Turyści wypoczywający na plaży w Stegnie pozostawili po sobie tyle nieczystości, że na piaszczystej plaży zamiast muszelek leży niedopałek przy niedopałku, puszki od napojów, butelki, kapsle. Niektórzy turyści korzystają z koszy, ale wielu wyrzuca śmieci gdzie popadnie. Na plaży są toalety, ale większość turystów drepta do lasu za potrzebami fizjologicznymi - chyba z oszczędności...
Jak długo turysta wybierający się w jakiś zakątek Polski będzie jeszcze odstraszany przez śmieci, które można spotkać na nadmorskich plażach, wokół jezior, czy w korytach rzek?

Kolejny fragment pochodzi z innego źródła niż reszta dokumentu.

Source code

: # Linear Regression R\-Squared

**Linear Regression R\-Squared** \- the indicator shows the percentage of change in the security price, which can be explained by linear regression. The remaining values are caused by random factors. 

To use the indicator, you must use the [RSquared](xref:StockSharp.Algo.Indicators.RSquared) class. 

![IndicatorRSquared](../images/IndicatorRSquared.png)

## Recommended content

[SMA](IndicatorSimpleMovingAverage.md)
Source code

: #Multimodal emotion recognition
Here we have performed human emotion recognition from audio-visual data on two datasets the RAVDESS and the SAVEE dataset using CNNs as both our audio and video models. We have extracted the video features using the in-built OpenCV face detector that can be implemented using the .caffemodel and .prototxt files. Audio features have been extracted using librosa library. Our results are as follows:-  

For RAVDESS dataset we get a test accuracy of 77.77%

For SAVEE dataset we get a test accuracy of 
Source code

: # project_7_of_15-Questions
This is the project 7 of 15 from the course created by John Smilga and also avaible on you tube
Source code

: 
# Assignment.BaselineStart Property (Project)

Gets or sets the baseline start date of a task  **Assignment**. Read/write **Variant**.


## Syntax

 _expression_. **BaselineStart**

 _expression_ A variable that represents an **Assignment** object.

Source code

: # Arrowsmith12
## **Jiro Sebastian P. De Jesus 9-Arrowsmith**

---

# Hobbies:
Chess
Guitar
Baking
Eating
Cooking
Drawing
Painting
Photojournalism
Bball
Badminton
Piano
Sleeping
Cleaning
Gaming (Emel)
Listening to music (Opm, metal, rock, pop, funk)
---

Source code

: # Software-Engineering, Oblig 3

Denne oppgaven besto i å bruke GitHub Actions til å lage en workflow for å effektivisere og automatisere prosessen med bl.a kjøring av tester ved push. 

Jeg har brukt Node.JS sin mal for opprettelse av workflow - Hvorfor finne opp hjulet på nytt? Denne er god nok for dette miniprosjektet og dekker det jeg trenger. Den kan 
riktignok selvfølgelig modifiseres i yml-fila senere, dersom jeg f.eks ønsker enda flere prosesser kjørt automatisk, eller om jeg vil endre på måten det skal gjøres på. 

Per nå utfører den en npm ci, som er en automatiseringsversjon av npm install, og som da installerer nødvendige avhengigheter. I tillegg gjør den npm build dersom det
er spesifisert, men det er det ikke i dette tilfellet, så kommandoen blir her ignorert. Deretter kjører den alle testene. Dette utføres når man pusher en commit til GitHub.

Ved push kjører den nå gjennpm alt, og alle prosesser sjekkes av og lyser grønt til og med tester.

Jak możemy budować wizerunek kraju, do którego warto przyjechać i zostawić w nim pieniądze, skoro nie możemy sobie poradzić z tak fundamentalnym problemem, jakim są odpadki i śmieci.
Do najczęściej znajdowanych śmieci należą: duże i małe kawałki plastiku, waciki, opakowania po chipsach i słodyczach, plastikowe kubki i wieczka, sznurki, niedopałki papierosów, butelki, puszki, sieci, szkło, ubrania, papier, guma i metal.
Najbrudniejsze plaże są w Walii i na południowym-zachodzie Anglii, najczystszymi natomiast może pochwalić się Irlandia Północna.
Choć plaże w Grecji uznawane są za najbardziej „dziewicze”, według greckiej organizacji zajmującej się ochroną środowiska w ubiegłym roku zalegało na nich ponad 91 tys. ton śmieci.
Plaże po sezonie turystycznym to jednak nie tylko miejsca przypominające wysypiska śmieci, ale i raj dla poszukiwaczy „skarbów”. W piasku można bowiem znaleźć bardzo cenne przedmioty, takie jak na przykład złote łańcuszki, zegarki, kolczyki, drobne pieniądze, okulary, pierścionki, obrączki i wiele wiele innych.
Okazuje się, że najlepszym miejscem do poszukiwania skarbów jest miękki piasek na plaży. Należy zacząć w miejscu, gdzie kończy się mokry piasek i zaczyna suchy. Włączając wykrywacz metalu mamy bardzo duże szanse na szybkie znalezienie jakiegoś przedmiotu.
Jeżeli wykrywacz zadzwoni, znaczy, że coś znaleźliśmy. Trzeba wówczas zaznaczyć to miejsce, odłożyć wykrywacz i zacząć ostrożnie kopać. Skarb bowiem może być nawet ukryty do dwudziestu centymetrów głębokości. Gdy dojdziemy do końca plaży, należy zrobić zakręt, przesuwając się w bok o kilka metrów i iść z powrotem. W ten sposób nie ominie się żadnego skrawka plaży, dając sobie większą szansę na znalezienie każdego „skarbu”.
Plaże ponadto powinny być sprzątane każdego dnia, najlepiej rano. Szpaler ludzi zbiera wówczas pozostałości po turystach i wymienia worki w koszach. Raz w tygodniu fragment plaży przesiewać trzeba równie przez specjalną maszynę. Sito wyłapuje kapsle, szkła i większe patyki.
Takie poszukiwanie „skarbów” może być także świetną zabawą, zatem proponuję wyposażyć się w taki wykrywacz metalu. Gadżet kosztuje około stu pięćdziesięciu złotych, ale bywają też tańsze, zatem mamy kolejny sposób na urozmaicenie sobie wakacyjnego wypoczynku.